BEGIN
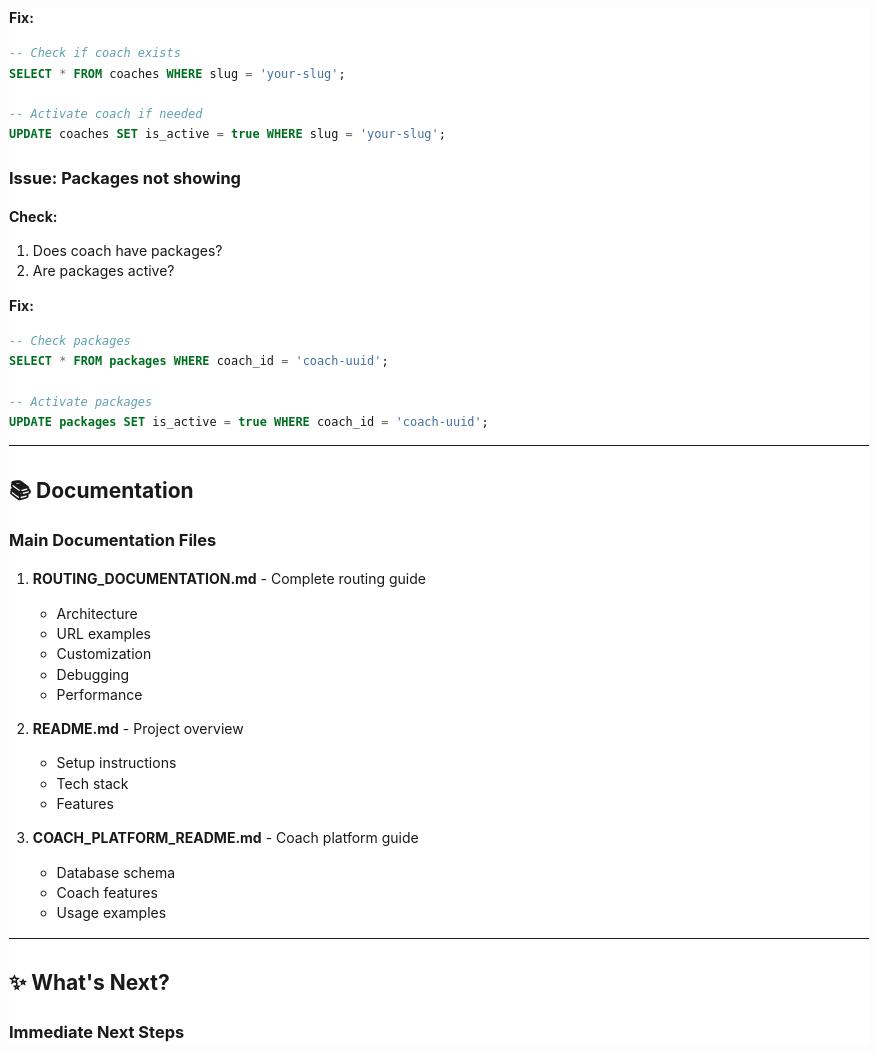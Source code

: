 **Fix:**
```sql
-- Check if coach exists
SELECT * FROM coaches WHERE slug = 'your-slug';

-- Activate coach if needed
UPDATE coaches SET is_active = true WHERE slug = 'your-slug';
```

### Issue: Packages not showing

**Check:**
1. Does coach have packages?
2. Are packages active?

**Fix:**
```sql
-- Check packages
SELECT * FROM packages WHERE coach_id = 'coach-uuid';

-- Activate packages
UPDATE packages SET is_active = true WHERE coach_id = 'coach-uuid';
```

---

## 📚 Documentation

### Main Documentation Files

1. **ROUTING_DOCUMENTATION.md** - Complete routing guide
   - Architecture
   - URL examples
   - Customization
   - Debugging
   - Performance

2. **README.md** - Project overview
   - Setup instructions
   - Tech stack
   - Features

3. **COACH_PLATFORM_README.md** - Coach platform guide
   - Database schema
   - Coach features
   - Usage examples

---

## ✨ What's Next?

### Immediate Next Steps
END
Required action: Quote, word for word, every line starting at the one that contains "- Architecture" and ending with the final line of the entries.

Reply to the exercise:
   - Architecture
   - URL examples
   - Customization
   - Debugging
   - Performance

2. **README.md** - Project overview
   - Setup instructions
   - Tech stack
   - Features

3. **COACH_PLATFORM_README.md** - Coach platform guide
   - Database schema
   - Coach features
   - Usage examples

---

## ✨ What's Next?

### Immediate Next Steps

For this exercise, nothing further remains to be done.